After antigen retrieval, the slides were treated with a peroxidase quencher, “Peroxidase Block,” to inhibit endogenous peroxidase activity, followed by a 1% bovine serum albumin (BSA) blocking solution to prevent nonspecific binding. Then, the primary antibody (sc-374607, mouse monoclonal, lot no. A1514, Santa Cruz Biotechnology, TX, USA, diluted 1:100 in 1% BSA) against the target antigen, EGFR, was applied to the sections and incubated overnight at 4 °C. Similarly, for hormone receptors, their respective primary antibodies were used (ER: PR042; PR: PR068; and HER2: PR047), all of which are rabbit monoclonal. The next day, slides were washed with Tris-NaCl wash buffer (pH 7), incubated with the poly-HRP-conjugated secondary antibody “Target Binder” for 30 mins at 37 °C in the dark, and washed again with the wash buffer.

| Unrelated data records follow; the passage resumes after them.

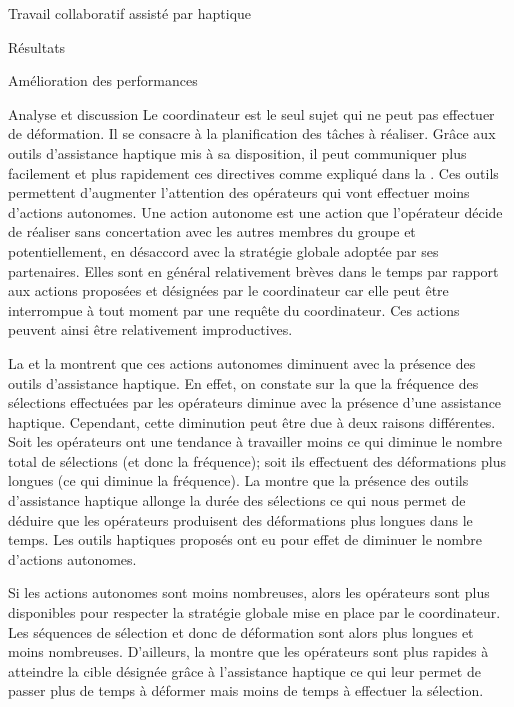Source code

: \documentclass[myfrancais,ngerman,english,french]{mythesis}
\begin{document}
\begin{mychapter}{Travail collaboratif assisté par haptique}
\begin{mysection}{Résultats}
\begin{mysubsection}{Amélioration des performances}
\begin{mysubsubsection}{Analyse et discussion}
					Le coordinateur est le seul sujet qui ne peut pas effectuer de déformation.
					Il se consacre à la planification des tâches à réaliser.
					Grâce aux outils d'assistance haptique mis à sa disposition, il peut communiquer plus facilement et plus rapidement ces directives comme expliqué dans la .
					Ces outils permettent d'augmenter l'attention des opérateurs qui vont effectuer moins d'actions autonomes.
					Une action autonome est une action que l'opérateur décide de réaliser sans concertation avec les autres membres du groupe et potentiellement, en désaccord avec la stratégie globale adoptée par ses partenaires.
					Elles sont en général relativement brèves dans le temps par rapport aux actions proposées et désignées par le coordinateur car elle peut être interrompue à tout moment par une requête du coordinateur.
					Ces actions peuvent ainsi être relativement improductives.

					La  et la  montrent que ces actions autonomes diminuent avec la présence des outils d'assistance haptique.
					En effet, on constate sur la  que la fréquence des sélections effectuées par les opérateurs diminue avec la présence d'une assistance haptique.
					Cependant, cette diminution peut être due à deux raisons différentes.
					Soit les opérateurs ont une tendance à travailler moins ce qui diminue le nombre total de sélections (et donc la fréquence); soit ils effectuent des déformations plus longues (ce qui diminue la fréquence).
					La  montre que la présence des outils d'assistance haptique allonge la durée des sélections ce qui nous permet de déduire que les opérateurs produisent des déformations plus longues dans le temps.
					Les outils haptiques proposés ont eu pour effet de diminuer le nombre d'actions autonomes.

					Si les actions autonomes sont moins nombreuses, alors les opérateurs sont plus disponibles pour respecter la stratégie globale mise en place par le coordinateur.
					Les séquences de sélection et donc de déformation sont alors plus longues et moins nombreuses.
					D'ailleurs, la  montre que les opérateurs sont plus rapides à atteindre la cible désignée grâce à l'assistance haptique ce qui leur permet de passer plus de temps à déformer mais moins de temps à effectuer la sélection.


\end{mysubsubsection}
\end{mysubsection}
\end{mysection}
\end{mychapter}
\end{document}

Staining and counterstaining

The slides were incubated with horseradish peroxidase, “Poly HRP,” for 20 min and washed before adding the chromogen diaminobenzidine (DAB) to visualize immunostaining. The unstained DAB was removed using a wash buffer, and the haematoxylin counterstain was applied to the sections for 5 seconds. Finally, the slides were rinsed in tap water, dehydrated with graded alcohols, cleared with xylene, and mounted on the coverslip with distrene, plasticizer, xylene mountant. Appropriate positive and negative control slides were included in each batch to ensure the reliability of the results. The expression of EGFR in the patient cohort was categorized based on staining intensity as follows: 0 (no staining), 1+ (weak staining intensity), 2+ (moderate staining intensity), and 3+ (strong staining intensity) (17).

Statistical Analysis

Statistical analyses were conducted using IBM SPSS Statistics for Windows, version 20.0 (IBM Corp., Armonk, NY, USA). A chi-square test was used to assess the association between EGFR expression and molecular subtypes and receptor status in BC. A p-value <0.05 was considered statistically significant. The results were presented as frequencies for tumor grade, ER/PR status, and HER2 expression.

Results

Patient demographic characteristics

The patients’ ages ranged from 25 to 70 years, with a mean ± standard deviation of 49.9±10.8 years. The age distribution indicated that most patients (53.2%) were aged between 46 and 60 years, while 17.7% were older than 60 years. Tumor size classification revealed T2 tumors as the most prevalent (33.9%), and the lymph node involvement assessment showed N1 status in 45.2% of patients. Regarding hormone receptor status, 56.5% of patients were ER-positive, 33.9% were PR-positive, and 61.3% were HER2/neu-positive. The distribution of BC subtypes identified Luminal B as the most common (50.0%), followed by triple-negative BC (TNBC) (30.6%) (Table 1).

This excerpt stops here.